Somewhere in the vicinity, I began talking about Turkish influence on Greek culture with a young Greek, bearing a prominent proboscis. His mother lurked in the background examining some ancient artifact.
Greeks are purebred,he informed me,
and do not miscegenate nor mingle with Turks.But, then again, I had never seen his Turkish nose on any Greek statue. I later took pride in restraining myself from pointing this out to him. Besides, he was bigger than me in both stature and schnozz. I like to think that someone influential overheard our conversation, for the very next year the Greek National Gallery ended its nomadic existence and eventually exiled all its big nose statues to renovated horse stables on a former army base where, like scarecrows, they would defend the nation from invading Turkish hoards.
Bought stamps and sent my Patmos letter and postcards back home to Mom along with the rose petals I carried all the way from St. Tropez and which were intended for the Madonna in San Damiano. Sorry again, Madame Frys. I am sure me mum enjoyed them more.
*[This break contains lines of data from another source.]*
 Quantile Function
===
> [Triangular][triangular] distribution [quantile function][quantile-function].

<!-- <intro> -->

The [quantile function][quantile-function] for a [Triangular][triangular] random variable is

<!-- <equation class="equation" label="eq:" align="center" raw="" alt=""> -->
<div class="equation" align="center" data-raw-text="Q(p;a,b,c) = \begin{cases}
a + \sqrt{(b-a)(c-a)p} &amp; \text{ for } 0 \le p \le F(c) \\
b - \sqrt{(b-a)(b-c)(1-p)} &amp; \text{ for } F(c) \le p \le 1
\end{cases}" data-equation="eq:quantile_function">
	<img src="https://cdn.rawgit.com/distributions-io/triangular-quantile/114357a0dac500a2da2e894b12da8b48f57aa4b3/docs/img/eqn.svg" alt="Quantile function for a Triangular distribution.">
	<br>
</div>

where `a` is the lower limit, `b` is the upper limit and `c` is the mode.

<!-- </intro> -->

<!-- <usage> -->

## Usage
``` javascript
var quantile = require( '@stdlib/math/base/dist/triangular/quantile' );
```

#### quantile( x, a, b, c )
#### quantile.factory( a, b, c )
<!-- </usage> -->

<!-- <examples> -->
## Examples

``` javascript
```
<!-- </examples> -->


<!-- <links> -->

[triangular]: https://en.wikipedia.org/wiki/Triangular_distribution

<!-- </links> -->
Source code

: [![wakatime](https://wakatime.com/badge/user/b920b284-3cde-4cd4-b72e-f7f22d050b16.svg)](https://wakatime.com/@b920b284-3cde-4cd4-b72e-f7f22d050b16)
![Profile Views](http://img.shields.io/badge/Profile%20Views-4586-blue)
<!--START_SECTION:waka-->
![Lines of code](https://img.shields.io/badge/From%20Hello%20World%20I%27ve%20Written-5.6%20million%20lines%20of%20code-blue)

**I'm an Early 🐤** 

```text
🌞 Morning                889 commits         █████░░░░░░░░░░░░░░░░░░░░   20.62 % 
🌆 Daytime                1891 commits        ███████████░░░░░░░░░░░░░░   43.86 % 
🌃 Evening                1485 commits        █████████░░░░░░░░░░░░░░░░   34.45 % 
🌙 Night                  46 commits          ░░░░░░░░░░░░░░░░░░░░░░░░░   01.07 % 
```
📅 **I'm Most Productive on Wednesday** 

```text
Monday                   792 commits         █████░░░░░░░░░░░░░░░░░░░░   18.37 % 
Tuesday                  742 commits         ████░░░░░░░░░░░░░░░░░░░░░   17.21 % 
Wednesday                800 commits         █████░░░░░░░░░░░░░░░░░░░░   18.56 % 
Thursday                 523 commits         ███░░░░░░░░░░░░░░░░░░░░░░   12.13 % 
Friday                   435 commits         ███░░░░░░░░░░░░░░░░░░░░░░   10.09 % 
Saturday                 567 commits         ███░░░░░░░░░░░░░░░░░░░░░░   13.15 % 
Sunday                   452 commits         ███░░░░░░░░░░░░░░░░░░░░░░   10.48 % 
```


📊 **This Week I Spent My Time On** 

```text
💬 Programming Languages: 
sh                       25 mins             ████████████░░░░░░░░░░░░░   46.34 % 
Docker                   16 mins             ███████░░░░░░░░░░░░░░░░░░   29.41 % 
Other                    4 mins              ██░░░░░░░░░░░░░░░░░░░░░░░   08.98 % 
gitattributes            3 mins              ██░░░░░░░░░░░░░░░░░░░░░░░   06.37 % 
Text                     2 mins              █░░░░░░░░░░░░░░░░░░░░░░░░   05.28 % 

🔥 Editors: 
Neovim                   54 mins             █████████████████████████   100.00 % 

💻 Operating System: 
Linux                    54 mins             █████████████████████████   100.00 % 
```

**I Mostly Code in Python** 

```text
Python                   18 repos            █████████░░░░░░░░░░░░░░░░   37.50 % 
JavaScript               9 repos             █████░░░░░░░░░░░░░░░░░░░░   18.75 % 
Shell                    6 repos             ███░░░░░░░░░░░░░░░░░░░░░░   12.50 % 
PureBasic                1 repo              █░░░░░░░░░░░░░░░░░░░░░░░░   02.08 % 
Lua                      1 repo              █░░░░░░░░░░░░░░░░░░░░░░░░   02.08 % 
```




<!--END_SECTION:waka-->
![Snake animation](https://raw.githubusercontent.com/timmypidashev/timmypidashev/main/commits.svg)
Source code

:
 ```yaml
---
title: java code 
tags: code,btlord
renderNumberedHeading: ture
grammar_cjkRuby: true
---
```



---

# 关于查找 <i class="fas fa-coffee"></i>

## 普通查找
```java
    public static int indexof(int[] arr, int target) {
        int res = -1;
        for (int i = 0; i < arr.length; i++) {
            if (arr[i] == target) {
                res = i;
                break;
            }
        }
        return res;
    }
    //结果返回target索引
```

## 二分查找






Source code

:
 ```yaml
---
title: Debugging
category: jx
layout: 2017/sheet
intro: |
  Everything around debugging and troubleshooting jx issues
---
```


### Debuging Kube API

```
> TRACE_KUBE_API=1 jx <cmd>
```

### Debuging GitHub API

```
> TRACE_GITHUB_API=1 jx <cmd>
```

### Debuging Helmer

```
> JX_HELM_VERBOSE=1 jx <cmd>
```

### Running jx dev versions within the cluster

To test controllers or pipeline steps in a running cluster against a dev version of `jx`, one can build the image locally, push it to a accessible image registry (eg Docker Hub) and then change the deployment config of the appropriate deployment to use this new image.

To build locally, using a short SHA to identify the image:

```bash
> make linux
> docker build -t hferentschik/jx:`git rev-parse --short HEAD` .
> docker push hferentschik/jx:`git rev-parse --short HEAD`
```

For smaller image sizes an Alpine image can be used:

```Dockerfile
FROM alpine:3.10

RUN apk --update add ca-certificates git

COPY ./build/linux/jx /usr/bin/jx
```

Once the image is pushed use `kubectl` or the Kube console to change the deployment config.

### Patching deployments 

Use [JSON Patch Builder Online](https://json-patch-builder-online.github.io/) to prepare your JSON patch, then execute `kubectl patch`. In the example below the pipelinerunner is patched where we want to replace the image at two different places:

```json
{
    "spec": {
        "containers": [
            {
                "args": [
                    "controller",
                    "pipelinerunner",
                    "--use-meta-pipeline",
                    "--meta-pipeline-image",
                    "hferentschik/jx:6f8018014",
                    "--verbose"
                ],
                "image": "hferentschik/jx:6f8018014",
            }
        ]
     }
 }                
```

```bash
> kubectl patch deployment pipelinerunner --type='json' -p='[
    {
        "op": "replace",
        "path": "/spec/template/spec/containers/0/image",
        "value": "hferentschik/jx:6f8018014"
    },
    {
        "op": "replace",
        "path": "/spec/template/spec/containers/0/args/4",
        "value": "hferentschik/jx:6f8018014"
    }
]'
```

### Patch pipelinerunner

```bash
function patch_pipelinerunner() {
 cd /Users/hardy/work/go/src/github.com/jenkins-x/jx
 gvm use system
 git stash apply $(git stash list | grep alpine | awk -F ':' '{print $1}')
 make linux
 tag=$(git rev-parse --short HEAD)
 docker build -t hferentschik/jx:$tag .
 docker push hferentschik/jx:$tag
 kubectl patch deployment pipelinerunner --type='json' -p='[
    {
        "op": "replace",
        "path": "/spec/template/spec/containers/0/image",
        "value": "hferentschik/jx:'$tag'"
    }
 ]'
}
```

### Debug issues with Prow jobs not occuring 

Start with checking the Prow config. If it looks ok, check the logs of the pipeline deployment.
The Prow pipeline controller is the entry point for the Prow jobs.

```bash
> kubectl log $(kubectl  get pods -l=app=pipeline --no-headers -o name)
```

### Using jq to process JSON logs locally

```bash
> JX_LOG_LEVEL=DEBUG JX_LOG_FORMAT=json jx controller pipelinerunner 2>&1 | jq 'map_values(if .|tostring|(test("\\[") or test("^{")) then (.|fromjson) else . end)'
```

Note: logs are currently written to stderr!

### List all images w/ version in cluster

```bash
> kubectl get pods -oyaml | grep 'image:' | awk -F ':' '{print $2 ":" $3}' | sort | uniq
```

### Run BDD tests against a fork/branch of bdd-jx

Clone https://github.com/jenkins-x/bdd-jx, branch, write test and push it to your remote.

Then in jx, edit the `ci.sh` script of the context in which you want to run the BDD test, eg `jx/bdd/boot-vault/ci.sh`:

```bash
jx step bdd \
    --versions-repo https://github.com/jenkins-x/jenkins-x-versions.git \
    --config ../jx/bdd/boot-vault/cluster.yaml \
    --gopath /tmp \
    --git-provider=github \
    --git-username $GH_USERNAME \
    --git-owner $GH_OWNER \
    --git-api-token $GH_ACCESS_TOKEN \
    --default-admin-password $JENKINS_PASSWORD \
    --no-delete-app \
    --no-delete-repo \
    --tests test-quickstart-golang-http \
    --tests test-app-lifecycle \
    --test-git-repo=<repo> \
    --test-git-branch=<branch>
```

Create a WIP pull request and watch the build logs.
Called Jo Blitch, the Green Hills travel agent in Nashville who sold me the ticket to this grand international adventure I was undergoing. I was checking to make sure she sent me a $190 Eurail pass for the month of July, and that it would be waiting in Vienna when I arrived. Ms. Blitch did not answer, so I left a worried message, and crossed my fingers. Does anyone still cross their fingers for good luck? Once more, I slept in dilapidated quarters under a leaky roof. It was hot and humid. Thankfully, it was also my last night in Mediterranea. Tomorrow, i vóreia!